#### What is expected
Work out how many lines in the entries below include the word "inference", and give only that figure.
[Data supplied — start]
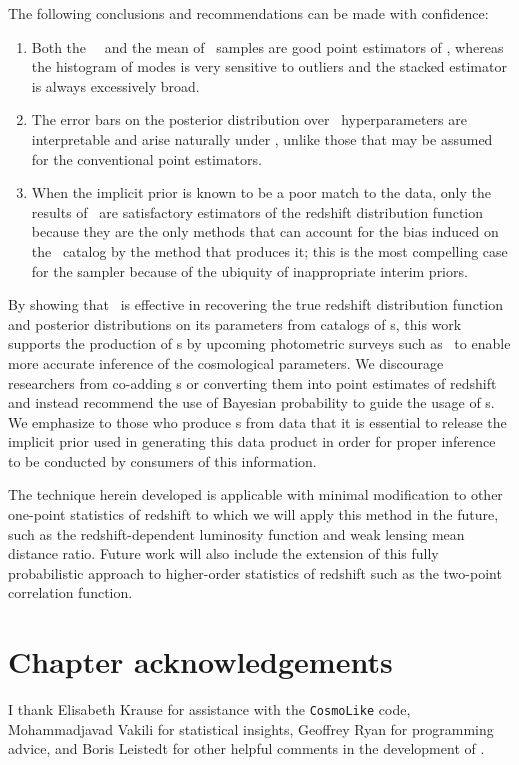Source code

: The following conclusions and recommendations can be made with confidence:

\begin{enumerate}
	\item Both the \Chippr\ \mmle\ and the mean of \chippr\ samples are good point estimators of \nz, whereas the histogram of modes is very sensitive to outliers and the stacked estimator is always excessively broad.
	\item The error bars on the posterior distribution over \nz\ hyperparameters are interpretable and arise naturally under \Chippr, unlike those that may be assumed for the conventional point estimators.
	\item When the implicit prior is known to be a poor match to the data, only the results of \Chippr\ are satisfactory estimators of the redshift distribution function because they are the only methods that can account for the bias induced on the \pzpdf\ catalog by the method that produces it; this is the most compelling case for the sampler because of the ubiquity of inappropriate interim priors.
\end{enumerate}

By showing that \Chippr\ is effective in recovering the true redshift distribution function and posterior distributions on its parameters from catalogs of \pzpdf s, this work supports the production of \pzpdf s by upcoming photometric surveys such as \lsst\ to enable more accurate inference of the cosmological parameters.  
We discourage researchers from co-adding \pzpdf s or converting them into point estimates of redshift and instead recommend the use of Bayesian probability to guide the usage of \pzpdf s.  
We emphasize to those who produce \pzpdf s from data that it is essential to release the implicit prior used in generating this data product in order for proper inference to be conducted by consumers of this information.

The technique herein developed is applicable with minimal modification to other one-point statistics of redshift to which we will apply this method in the future, such as the redshift-dependent luminosity function and weak lensing mean distance ratio.  
Future work will also include the extension of this fully probabilistic approach to higher-order statistics of redshift such as the two-point correlation function.

\section*{Chapter acknowledgements}

I thank Elisabeth Krause for assistance with the \texttt{CosmoLike} code, Mohammadjavad Vakili for statistical insights, Geoffrey Ryan for programming advice, and Boris Leistedt for other helpful comments in the development of \Chippr.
[Data supplied — finish]
#### Problem solution
2